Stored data
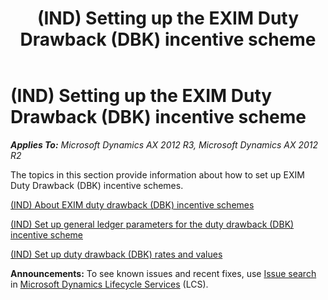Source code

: ﻿---
title: (IND) Setting up the EXIM Duty Drawback (DBK) incentive scheme
TOCTitle: (IND) Setting up the EXIM Duty Drawback (DBK) incentive scheme
ms:assetid: e27c71b3-5697-4e18-8a16-e1e298fbba43
ms:mtpsurl: https://technet.microsoft.com/en-us/library/JJ710877(v=AX.60)
ms:contentKeyID: 49386290
ms.date: 04/18/2014
mtps_version: v=AX.60
f1_keywords:
- (IND)
- india
- incentive scheme
- DBK incentive scheme
- DBK
- EXIM Duty Drawback (DBK) incentive scheme
- EXIM DBK
---

# (IND) Setting up the EXIM Duty Drawback (DBK) incentive scheme 


_**Applies To:** Microsoft Dynamics AX 2012 R3, Microsoft Dynamics AX 2012 R2_

The topics in this section provide information about how to set up EXIM Duty Drawback (DBK) incentive schemes.

[(IND) About EXIM duty drawback (DBK) incentive schemes](ind-about-exim-duty-drawback-dbk-incentive-schemes.md)

[(IND) Set up general ledger parameters for the duty drawback (DBK) incentive scheme](ind-set-up-general-ledger-parameters-for-the-duty-drawback-dbk-incentive-scheme.md)

[(IND) Set up duty drawback (DBK) rates and values](ind-set-up-duty-drawback-dbk-rates-and-values.md)

  
**Announcements:** To see known issues and recent fixes, use [Issue search](http://go.microsoft.com/fwlink/?linkid=389258) in [Microsoft Dynamics Lifecycle Services](http://go.microsoft.com/fwlink/?linkid=306505) (LCS).

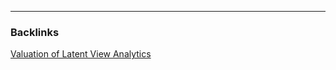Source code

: 

---
### Backlinks

[Valuation of Latent View Analytics](../../All%20fin%20notes/Valuation%20of%20Latent%20View%20Analytics.md)  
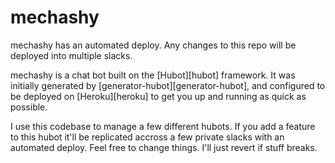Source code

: # mechashy

mechashy has an automated deploy. Any changes to this repo will be deployed into multiple slacks. 

mechashy is a chat bot built on the [Hubot][hubot] framework. It was
initially generated by [generator-hubot][generator-hubot], and configured to be
deployed on [Heroku][heroku] to get you up and running as quick as possible.

I use this codebase to manage a few different hubots. If you add a feature to this hubot it'll be replicated accross a few private slacks with an automated deploy. Feel free to change things. I'll just revert if stuff breaks. 
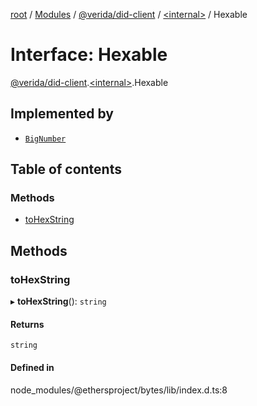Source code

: [root](../README.md) / [Modules](../modules.md) / [@verida/did-client](../modules/verida_did_client.md) / [<internal\>](../modules/verida_did_client._internal_.md) / Hexable

# Interface: Hexable

[@verida/did-client](../modules/verida_did_client.md).[<internal\>](../modules/verida_did_client._internal_.md).Hexable

## Implemented by

- [`BigNumber`](../classes/verida_did_client._internal_.BigNumber.md)

## Table of contents

### Methods

- [toHexString](verida_did_client._internal_.Hexable.md#tohexstring)

## Methods

### toHexString

▸ **toHexString**(): `string`

#### Returns

`string`

#### Defined in

node_modules/@ethersproject/bytes/lib/index.d.ts:8
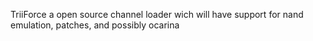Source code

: TriiForce a open source channel loader wich will have support for nand emulation, patches, and possibly ocarina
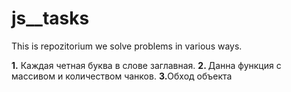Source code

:# js__tasks

This is repozitorium we solve problems in various ways.

<b>1.</b> Каждая четная буква в слове заглавная.
<b>2. </b>Данна функция с массивом и количеством чанков.
<b>3.</b>Обход объекта 
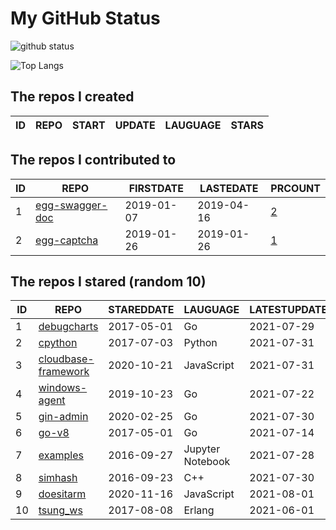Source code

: # My GitHub Status

<img src="https://github-readme-stats-1.yihong0618.vercel.app/api?username=jc-lathander&show_icons=true&&&hide_title=true&count_private=true" alt="github status" />

![Top Langs](https://github-readme-stats-1.yihong0618.vercel.app/api/top-langs/?username=jc-lathander&layout=compact)

<!--START_SECTION:my_github-->
## The repos I created
| ID | REPO | START | UPDATE | LAUGUAGE | STARS |
|----|------|-------|--------|----------|-------|

## The repos I contributed to
| ID |                                REPO                                | FIRSTDATE  | LASTEDATE  |                                          PRCOUNT                                           |
|----|--------------------------------------------------------------------|------------|------------|--------------------------------------------------------------------------------------------|
|  1 | [egg-swagger-doc](https://github.com/Yanshijie-EL/egg-swagger-doc) | 2019-01-07 | 2019-04-16 | [2](https://github.com/Yanshijie-EL/egg-swagger-doc/pulls?q=is%3Apr+author%3Ajc-lathander) |
|  2 | [egg-captcha](https://github.com/Raoul1996/egg-captcha)            | 2019-01-26 | 2019-01-26 | [1](https://github.com/Raoul1996/egg-captcha/pulls?q=is%3Apr+author%3Ajc-lathander)        |

## The repos I stared (random 10)
| ID |                                 REPO                                  | STAREDDATE |     LAUGUAGE     | LATESTUPDATE |
|----|-----------------------------------------------------------------------|------------|------------------|--------------|
|  1 | [debugcharts](https://github.com/mkevac/debugcharts)                  | 2017-05-01 | Go               | 2021-07-29   |
|  2 | [cpython](https://github.com/python/cpython)                          | 2017-07-03 | Python           | 2021-07-31   |
|  3 | [cloudbase-framework](https://github.com/Tencent/cloudbase-framework) | 2020-10-21 | JavaScript       | 2021-07-31   |
|  4 | [windows-agent](https://github.com/freedomkk-qfeng/windows-agent)     | 2019-10-23 | Go               | 2021-07-22   |
|  5 | [gin-admin](https://github.com/LyricTian/gin-admin)                   | 2020-02-25 | Go               | 2021-07-30   |
|  6 | [go-v8](https://github.com/lazytiger/go-v8)                           | 2017-05-01 | Go               | 2021-07-14   |
|  7 | [examples](https://github.com/elastic/examples)                       | 2016-09-27 | Jupyter Notebook | 2021-07-28   |
|  8 | [simhash](https://github.com/yanyiwu/simhash)                         | 2016-09-23 | C++              | 2021-07-30   |
|  9 | [doesitarm](https://github.com/ThatGuySam/doesitarm)                  | 2020-11-16 | JavaScript       | 2021-08-01   |
| 10 | [tsung_ws](https://github.com/wulczer/tsung_ws)                       | 2017-08-08 | Erlang           | 2021-06-01   |

<!--END_SECTION:my_github-->
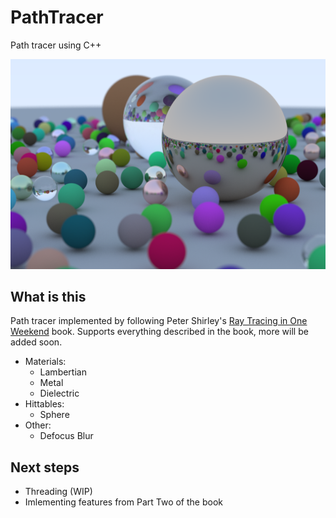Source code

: # PathTracer
Path tracer using C++

![part_one_final_scene](/images/image3.png)

## What is this
Path tracer implemented by following Peter Shirley's [Ray Tracing in One Weekend](https://raytracing.github.io/books/RayTracingInOneWeekend.html) book.
Supports everything described in the book, more will be added soon.

- Materials:
    - Lambertian
    - Metal
    - Dielectric
- Hittables:
    - Sphere
- Other:
    - Defocus Blur


## Next steps
- Threading (WIP)
- Imlementing features from Part Two of the book
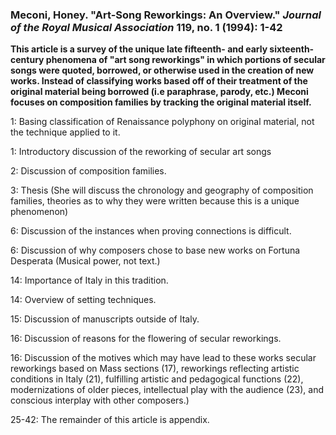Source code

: ### Meconi, Honey. "Art-Song Reworkings: An Overview." _Journal of the Royal Musical Association_ 119, no. 1 (1994): 1-42
 
**This article is a survey of the unique late fifteenth- and early sixteenth-century phenomena of "art song reworkings" in which portions of secular songs were quoted, borrowed, or otherwise used in the creation of new works. Instead of classifying works based off of their treatment of the original material being borrowed (i.e paraphrase, parody, etc.) Meconi focuses on composition families by tracking the original material itself.**

1: Basing classification of Renaissance polyphony on original material, not the technique applied to it.

1: Introductory discussion of the reworking of secular art songs

2: Discussion of composition families.

3: Thesis (She will discuss the chronology and geography of composition families, theories as to why they were written because this is a unique phenomenon)

6: Discussion of the instances when proving connections is difficult.

6: Discussion of why composers chose to base new works on Fortuna Desperata (Musical power, not text.)

14: Importance of Italy in this tradition.

14: Overview of setting techniques.

15: Discussion of manuscripts outside of Italy.

16: Discussion of reasons for the flowering of secular reworkings.

16: Discussion of the motives which may have lead to these works secular reworkings based on Mass sections (17), reworkings reflecting artistic conditions in Italy (21), fulfilling artistic and pedagogical functions (22), modernizations of older pieces, intellectual play with the audience (23), and conscious interplay with other composers.)

25-42: The remainder of this article is appendix.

> _To do_
Examine the entries and report how many of their lines contain the string "article", giving no more than the number.

> _Answer_
2